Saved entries
***

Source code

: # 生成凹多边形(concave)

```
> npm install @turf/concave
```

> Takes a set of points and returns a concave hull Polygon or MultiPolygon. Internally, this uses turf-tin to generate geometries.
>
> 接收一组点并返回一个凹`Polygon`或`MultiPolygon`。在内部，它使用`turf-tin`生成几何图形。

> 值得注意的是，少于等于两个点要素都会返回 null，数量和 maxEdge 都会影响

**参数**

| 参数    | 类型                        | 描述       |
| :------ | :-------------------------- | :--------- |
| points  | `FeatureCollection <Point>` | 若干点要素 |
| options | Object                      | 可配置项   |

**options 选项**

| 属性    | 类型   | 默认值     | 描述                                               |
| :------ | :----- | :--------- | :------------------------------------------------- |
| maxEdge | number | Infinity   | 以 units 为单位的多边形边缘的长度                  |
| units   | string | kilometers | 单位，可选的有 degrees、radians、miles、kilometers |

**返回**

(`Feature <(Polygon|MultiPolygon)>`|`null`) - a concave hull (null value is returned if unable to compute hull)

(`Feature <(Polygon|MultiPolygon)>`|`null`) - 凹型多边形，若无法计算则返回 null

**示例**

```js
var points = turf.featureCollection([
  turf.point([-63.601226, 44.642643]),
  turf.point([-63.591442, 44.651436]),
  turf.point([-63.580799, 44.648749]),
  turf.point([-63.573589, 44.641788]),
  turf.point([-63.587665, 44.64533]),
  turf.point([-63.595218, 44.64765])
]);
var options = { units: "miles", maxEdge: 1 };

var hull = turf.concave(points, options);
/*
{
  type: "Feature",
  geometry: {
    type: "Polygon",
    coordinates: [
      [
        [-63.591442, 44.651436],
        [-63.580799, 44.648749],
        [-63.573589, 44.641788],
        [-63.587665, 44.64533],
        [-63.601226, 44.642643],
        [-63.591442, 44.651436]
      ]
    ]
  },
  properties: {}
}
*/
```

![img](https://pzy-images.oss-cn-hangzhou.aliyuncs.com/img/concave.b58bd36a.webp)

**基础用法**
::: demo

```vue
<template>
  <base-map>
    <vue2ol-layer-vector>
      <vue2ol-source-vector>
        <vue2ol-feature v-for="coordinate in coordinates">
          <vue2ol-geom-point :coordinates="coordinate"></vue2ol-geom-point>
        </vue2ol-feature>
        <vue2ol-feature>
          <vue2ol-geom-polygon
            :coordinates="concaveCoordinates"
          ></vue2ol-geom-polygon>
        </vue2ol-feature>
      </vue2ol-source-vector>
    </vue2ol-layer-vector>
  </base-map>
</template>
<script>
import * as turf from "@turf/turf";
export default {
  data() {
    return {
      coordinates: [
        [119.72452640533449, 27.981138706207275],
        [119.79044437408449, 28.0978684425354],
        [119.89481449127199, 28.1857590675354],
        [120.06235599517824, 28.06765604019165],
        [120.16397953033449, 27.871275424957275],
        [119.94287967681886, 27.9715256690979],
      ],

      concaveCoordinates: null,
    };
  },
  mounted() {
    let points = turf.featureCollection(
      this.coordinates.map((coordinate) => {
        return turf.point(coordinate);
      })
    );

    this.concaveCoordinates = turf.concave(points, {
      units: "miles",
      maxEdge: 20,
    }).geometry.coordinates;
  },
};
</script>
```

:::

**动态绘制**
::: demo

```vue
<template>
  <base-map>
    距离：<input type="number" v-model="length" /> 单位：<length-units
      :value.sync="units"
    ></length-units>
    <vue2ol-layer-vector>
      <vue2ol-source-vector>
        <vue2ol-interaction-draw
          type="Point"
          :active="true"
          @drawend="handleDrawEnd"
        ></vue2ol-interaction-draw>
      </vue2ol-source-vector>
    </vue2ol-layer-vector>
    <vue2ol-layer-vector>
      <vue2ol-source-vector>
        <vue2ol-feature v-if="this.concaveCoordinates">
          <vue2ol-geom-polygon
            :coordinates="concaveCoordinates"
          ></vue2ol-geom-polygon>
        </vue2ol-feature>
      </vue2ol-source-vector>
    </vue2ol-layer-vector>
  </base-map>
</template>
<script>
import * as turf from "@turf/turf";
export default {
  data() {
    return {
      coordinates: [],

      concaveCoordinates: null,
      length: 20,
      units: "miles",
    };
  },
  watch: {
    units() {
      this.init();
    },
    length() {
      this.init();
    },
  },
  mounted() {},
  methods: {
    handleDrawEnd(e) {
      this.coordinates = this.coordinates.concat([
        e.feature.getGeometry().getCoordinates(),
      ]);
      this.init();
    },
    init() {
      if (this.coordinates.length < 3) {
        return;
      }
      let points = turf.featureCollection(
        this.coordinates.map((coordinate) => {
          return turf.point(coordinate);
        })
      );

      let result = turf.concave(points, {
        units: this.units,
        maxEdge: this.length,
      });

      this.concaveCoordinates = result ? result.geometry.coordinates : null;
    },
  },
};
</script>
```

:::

***

Tally the lines of the records above that contain the word "maxEdge". Give only the total.

5